--- Information given Enclosed Below ---
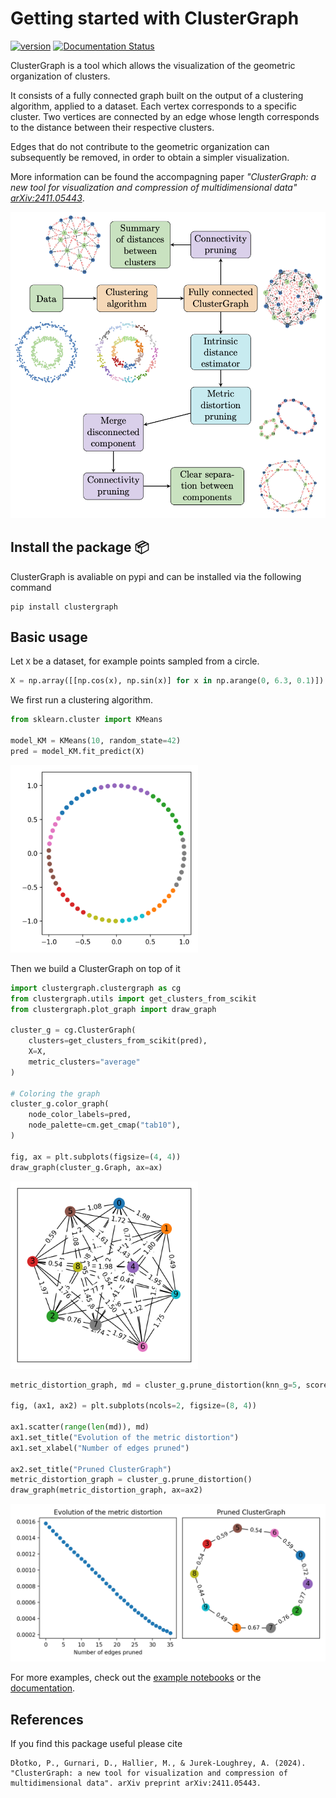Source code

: # Getting started with ClusterGraph

[![version](https://img.shields.io/badge/version-0.3.2-blue)](https://pypi.org/project/clustergraph/)
[![Documentation Status](https://readthedocs.org/projects/clustergraph/badge/?version=latest)](https://clustergraph.readthedocs.io/en/latest/?badge=latest)

ClusterGraph is a tool which allows the visualization of the geometric organization of clusters.

It consists of a fully connected graph built on the output of a clustering algorithm, applied to a dataset. Each vertex corresponds to a specific cluster. 
Two vertices are connected by an edge whose length corresponds to the distance between their respective clusters.  

Edges that do not contribute to the geometric organization can subsequently be removed, in order to obtain a simpler visualization.  

More information can be found the accompagning paper _"ClusterGraph: a new tool for visualization and compression of multidimensional data" [arXiv:2411.05443](https://arxiv.org/abs/2411.05443)_. 


<picture>
  <img alt="ClusterGraph pipeline" src="_static/CG_pipeline.png" width="900">
</picture>

## Install the package 📦   
ClusterGraph is avaliable on pypi and can be installed via the following command
```
pip install clustergraph
```

## Basic usage

Let `X` be a dataset, for example points sampled from a circle.
```python
X = np.array([[np.cos(x), np.sin(x)] for x in np.arange(0, 6.3, 0.1)])
```

We first run a clustering algorithm. 

```python
from sklearn.cluster import KMeans

model_KM = KMeans(10, random_state=42)
pred = model_KM.fit_predict(X)
```

<picture>
  <img alt='circle' src="_static/circle.png" width="300">
</picture>


Then we build a ClusterGraph on top of it
```python
import clustergraph.clustergraph as cg
from clustergraph.utils import get_clusters_from_scikit
from clustergraph.plot_graph import draw_graph

cluster_g = cg.ClusterGraph(
    clusters=get_clusters_from_scikit(pred), 
    X=X, 
    metric_clusters="average"
)

# Coloring the graph
cluster_g.color_graph(
    node_color_labels=pred,
    node_palette=cm.get_cmap("tab10"),
)

fig, ax = plt.subplots(figsize=(4, 4))
draw_graph(cluster_g.Graph, ax=ax)
```

<picture>
  <img alt='circle full CG' src="_static/circle_full_CG.png" width="300">
</picture>


```python
metric_distortion_graph, md = cluster_g.prune_distortion(knn_g=5, score=True)

fig, (ax1, ax2) = plt.subplots(ncols=2, figsize=(8, 4))

ax1.scatter(range(len(md)), md)
ax1.set_title("Evolution of the metric distortion")
ax1.set_xlabel("Number of edges pruned")

ax2.set_title("Pruned ClusterGraph")
metric_distortion_graph = cluster_g.prune_distortion()
draw_graph(metric_distortion_graph, ax=ax2)
```

<picture>
  <img alt='circle pruned CG' src="_static/circle_pruned_CG.png" width="600">
</picture>

For more examples, check out the [example notebooks](https://github.com/dioscuri-tda/clustergraph/tree/main/examples) or the [documentation](https://clustergraph.readthedocs.io).


## References
If you find this package useful please cite
```
Dłotko, P., Gurnari, D., Hallier, M., & Jurek-Loughrey, A. (2024). "ClusterGraph: a new tool for visualization and compression of multidimensional data". arXiv preprint arXiv:2411.05443.
```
--- End of Enclosed Information given ---
__Directions for this task__
Return the data exactly. Pictures stay out.

__Your solution__
Source code

: # Getting started with ClusterGraph

[![version](https://img.shields.io/badge/version-0.3.2-blue)](https://pypi.org/project/clustergraph/)
[![Documentation Status](https://readthedocs.org/projects/clustergraph/badge/?version=latest)](https://clustergraph.readthedocs.io/en/latest/?badge=latest)

ClusterGraph is a tool which allows the visualization of the geometric organization of clusters.

It consists of a fully connected graph built on the output of a clustering algorithm, applied to a dataset. Each vertex corresponds to a specific cluster. 
Two vertices are connected by an edge whose length corresponds to the distance between their respective clusters.  

Edges that do not contribute to the geometric organization can subsequently be removed, in order to obtain a simpler visualization.  

More information can be found the accompagning paper _"ClusterGraph: a new tool for visualization and compression of multidimensional data" [arXiv:2411.05443](https://arxiv.org/abs/2411.05443)_. 


<picture>
  <img alt="ClusterGraph pipeline" src="_static/CG_pipeline.png" width="900">
</picture>

## Install the package 📦   
ClusterGraph is avaliable on pypi and can be installed via the following command
```
pip install clustergraph
```

## Basic usage

Let `X` be a dataset, for example points sampled from a circle.
```python
X = np.array([[np.cos(x), np.sin(x)] for x in np.arange(0, 6.3, 0.1)])
```

We first run a clustering algorithm. 

```python
from sklearn.cluster import KMeans

model_KM = KMeans(10, random_state=42)
pred = model_KM.fit_predict(X)
```

<picture>
  <img alt='circle' src="_static/circle.png" width="300">
</picture>


Then we build a ClusterGraph on top of it
```python
import clustergraph.clustergraph as cg
from clustergraph.utils import get_clusters_from_scikit
from clustergraph.plot_graph import draw_graph

cluster_g = cg.ClusterGraph(
    clusters=get_clusters_from_scikit(pred), 
    X=X, 
    metric_clusters="average"
)

# Coloring the graph
cluster_g.color_graph(
    node_color_labels=pred,
    node_palette=cm.get_cmap("tab10"),
)

fig, ax = plt.subplots(figsize=(4, 4))
draw_graph(cluster_g.Graph, ax=ax)
```

<picture>
  <img alt='circle full CG' src="_static/circle_full_CG.png" width="300">
</picture>


```python
metric_distortion_graph, md = cluster_g.prune_distortion(knn_g=5, score=True)

fig, (ax1, ax2) = plt.subplots(ncols=2, figsize=(8, 4))

ax1.scatter(range(len(md)), md)
ax1.set_title("Evolution of the metric distortion")
ax1.set_xlabel("Number of edges pruned")

ax2.set_title("Pruned ClusterGraph")
metric_distortion_graph = cluster_g.prune_distortion()
draw_graph(metric_distortion_graph, ax=ax2)
```

<picture>
  <img alt='circle pruned CG' src="_static/circle_pruned_CG.png" width="600">
</picture>

For more examples, check out the [example notebooks](https://github.com/dioscuri-tda/clustergraph/tree/main/examples) or the [documentation](https://clustergraph.readthedocs.io).


## References
If you find this package useful please cite
```
Dłotko, P., Gurnari, D., Hallier, M., & Jurek-Loughrey, A. (2024). "ClusterGraph: a new tool for visualization and compression of multidimensional data". arXiv preprint arXiv:2411.05443.
```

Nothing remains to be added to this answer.